Completion Port — All Phases Complete

  • Phases 1–4 (core, read/write, OP_IRQ_WAIT, OP_RING_WAIT) — see sections above.
  • Phase 5: Shared-memory SQ/CQ rings — implemented. io_setup_rings (511) allocates shared SQ/CQ ring pages exposed as shmem fds. io_ring_enter (512) processes SQ entries and waits for CQ completions. Dual-mode post() writes simple CQEs directly to the shared CQ ring; deferred completions (OP_READ, OP_IPC_RECV) are flushed in syscall context. Test: ring_sq_test.

Memory Management

  1. Larger / growable heap — demand-paged heap that grows on fault, or a larger static allocation. 1 MiB is tight with concurrent processes.

  2. Reclaiming virtual address space — replace DumbVmemAllocator with a proper free-list allocator so MMIO mappings can be released.

  3. File-backed MAP_SHARED — anonymous shared memory (via shmem_create) is complete; file-backed MAP_SHARED with inode page cache remains future work. See docs/mmap-design.md Phase 5c.

Process Model

  1. Signals Phase 3+ — Phases 1–2 (basic signal delivery + Ctrl+C/SIGINT + EINTR) are complete: rt_sigaction, rt_sigprocmask, kill, signal delivery on SYSCALL return, rt_sigreturn, Ctrl+C → SIGINT to foreground process, signal-interrupted blocking syscalls (EINTR). Remaining: exception-generated signals (SIGSEGV, SIGILL), SIGCHLD on child exit. See docs/signals.md.

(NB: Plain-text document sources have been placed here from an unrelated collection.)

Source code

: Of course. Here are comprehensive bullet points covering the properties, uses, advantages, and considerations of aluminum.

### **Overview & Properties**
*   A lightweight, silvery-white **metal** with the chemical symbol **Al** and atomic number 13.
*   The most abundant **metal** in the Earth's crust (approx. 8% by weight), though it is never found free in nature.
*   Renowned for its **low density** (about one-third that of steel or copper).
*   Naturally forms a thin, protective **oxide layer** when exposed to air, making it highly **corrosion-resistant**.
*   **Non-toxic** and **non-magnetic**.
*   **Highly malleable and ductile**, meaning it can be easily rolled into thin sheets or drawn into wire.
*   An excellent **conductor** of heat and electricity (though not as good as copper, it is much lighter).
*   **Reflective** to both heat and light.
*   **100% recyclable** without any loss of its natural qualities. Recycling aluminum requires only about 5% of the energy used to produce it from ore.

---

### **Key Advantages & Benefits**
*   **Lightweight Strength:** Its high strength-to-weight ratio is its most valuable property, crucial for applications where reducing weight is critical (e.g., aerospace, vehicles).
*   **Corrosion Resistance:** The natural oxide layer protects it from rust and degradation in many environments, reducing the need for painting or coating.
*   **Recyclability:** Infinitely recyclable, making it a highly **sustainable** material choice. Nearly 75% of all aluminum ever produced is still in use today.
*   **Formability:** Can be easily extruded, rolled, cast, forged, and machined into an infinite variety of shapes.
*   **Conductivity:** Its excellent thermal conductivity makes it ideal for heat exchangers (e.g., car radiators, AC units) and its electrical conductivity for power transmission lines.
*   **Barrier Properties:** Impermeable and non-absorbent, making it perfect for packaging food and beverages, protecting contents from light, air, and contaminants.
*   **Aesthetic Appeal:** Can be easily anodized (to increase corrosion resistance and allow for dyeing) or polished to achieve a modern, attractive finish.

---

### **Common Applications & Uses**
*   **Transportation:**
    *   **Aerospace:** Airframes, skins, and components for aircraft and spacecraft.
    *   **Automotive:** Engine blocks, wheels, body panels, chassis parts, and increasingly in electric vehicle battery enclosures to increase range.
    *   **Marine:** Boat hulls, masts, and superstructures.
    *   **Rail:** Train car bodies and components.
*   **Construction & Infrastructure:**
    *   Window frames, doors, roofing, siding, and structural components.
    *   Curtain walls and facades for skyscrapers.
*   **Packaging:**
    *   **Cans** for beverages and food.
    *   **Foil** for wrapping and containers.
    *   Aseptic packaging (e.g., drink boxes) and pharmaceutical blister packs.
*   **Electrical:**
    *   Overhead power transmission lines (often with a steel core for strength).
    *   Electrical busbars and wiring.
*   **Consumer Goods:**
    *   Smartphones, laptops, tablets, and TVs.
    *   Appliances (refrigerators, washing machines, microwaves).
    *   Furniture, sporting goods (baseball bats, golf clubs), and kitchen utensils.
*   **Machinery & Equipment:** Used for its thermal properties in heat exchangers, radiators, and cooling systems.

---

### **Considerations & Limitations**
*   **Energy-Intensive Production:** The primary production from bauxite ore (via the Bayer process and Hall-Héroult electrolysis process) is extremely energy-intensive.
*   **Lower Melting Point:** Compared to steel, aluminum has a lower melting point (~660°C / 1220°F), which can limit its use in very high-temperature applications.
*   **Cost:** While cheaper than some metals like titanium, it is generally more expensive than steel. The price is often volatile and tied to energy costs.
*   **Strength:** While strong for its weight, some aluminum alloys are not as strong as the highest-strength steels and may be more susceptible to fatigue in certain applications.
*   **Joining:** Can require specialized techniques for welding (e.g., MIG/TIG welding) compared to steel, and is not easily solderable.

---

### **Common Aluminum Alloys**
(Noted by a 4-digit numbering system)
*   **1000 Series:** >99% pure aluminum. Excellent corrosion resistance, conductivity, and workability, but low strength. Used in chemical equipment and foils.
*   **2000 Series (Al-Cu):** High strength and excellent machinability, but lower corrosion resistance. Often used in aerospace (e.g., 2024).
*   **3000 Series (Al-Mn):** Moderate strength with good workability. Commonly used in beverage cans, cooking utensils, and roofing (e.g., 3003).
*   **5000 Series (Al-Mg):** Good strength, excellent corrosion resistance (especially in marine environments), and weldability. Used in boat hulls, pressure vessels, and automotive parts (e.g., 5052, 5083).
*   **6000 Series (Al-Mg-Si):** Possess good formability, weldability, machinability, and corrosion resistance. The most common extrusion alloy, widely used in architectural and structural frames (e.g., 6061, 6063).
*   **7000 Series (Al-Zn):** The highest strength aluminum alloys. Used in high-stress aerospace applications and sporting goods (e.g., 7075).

  2. fork + CoW page faults — standard POSIX fork. clone(CLONE_VM|CLONE_VFORK) and execve are now implemented, enabling unpatched musl posix_spawn and Rust std::process::Command. Full fork with CoW still requires a page fault handler and frame reference counting.

Drivers & I/O

  1. Multi-sector DMA — batch multiple sectors per virtio request to reduce queue round-trips for directory scans and file reads.

  2. exFAT write support — directory entry creation, FAT chain allocation, and sector writes to enable touch, mkdir, cp, rm.

Compositor & Window Management

The userspace compositor (/bin/compositor) is a Wayland-style display server with full input routing and window management.

  • Display: Takes exclusive ownership of the BGA framebuffer via framebuffer_open (515). Double-buffered compositing with painter’s algorithm. Cursor-only rendering optimization patches small rectangles for mouse movement instead of full recomposite.
  • Input: Connects to /bin/kbd (keyboard) service via the service registry. Mouse input is integrated directly — the compositor claims IRQ 12 and decodes PS/2 packets inline (no separate mouse driver process). Key events forwarded to focused window. Mouse events drive cursor, focus, drag, and resize.
  • CDE-style decorations: Server-side window decorations inspired by CDE/Motif — 3D beveled borders (BORDER_W=4, BEVEL=2), 24px title bar with centered title, CDE-style close button, sunken inner bevel around client area. Blue-grey color palette.
  • Window management: Click-to-focus with Z-order raise. Title bar drag to move. Edge/corner drag to resize with context-sensitive cursor icons (diagonal, horizontal, vertical double-arrows). Close button removes window.
  • Resize protocol: On resize completion, compositor allocates a new shared buffer and sends MSG_WINDOW_RESIZED (tag 7) with the new buffer fd. Terminal emulator remaps buffer, recalculates dimensions, and redraws.
  • Terminal emulator (/bin/term): Compositor client that spawns /bin/shell with pipe-connected stdin/stdout. VT100 parser with color support. Character-level screen buffer (Cell array + per-row wrapped flags) enables text reflow on resize: logical lines are extracted, re-wrapped to the new width, and pixels regenerated from the cell buffer. Cursor position is preserved across resize.
  • See docs/compositor-design.md and docs/display-input-ownership.md.

Microkernel Path

  1. Microkernel Phase B — kernel primitives for userspace drivers: device MMIO mapping, DMA syscalls. IRQ fd (syscall 504 + OP_IRQ_WAIT) and MAP_SHARED (via shmem_create 508) are complete. Remaining items unblock userspace NIC driver. See docs/microkernel-design.md.

  2. Networking — virtio-net driver + smoltcp TCP/IP stack. The completion port is ready to back it once the NIC driver lands. See docs/networking-design.md.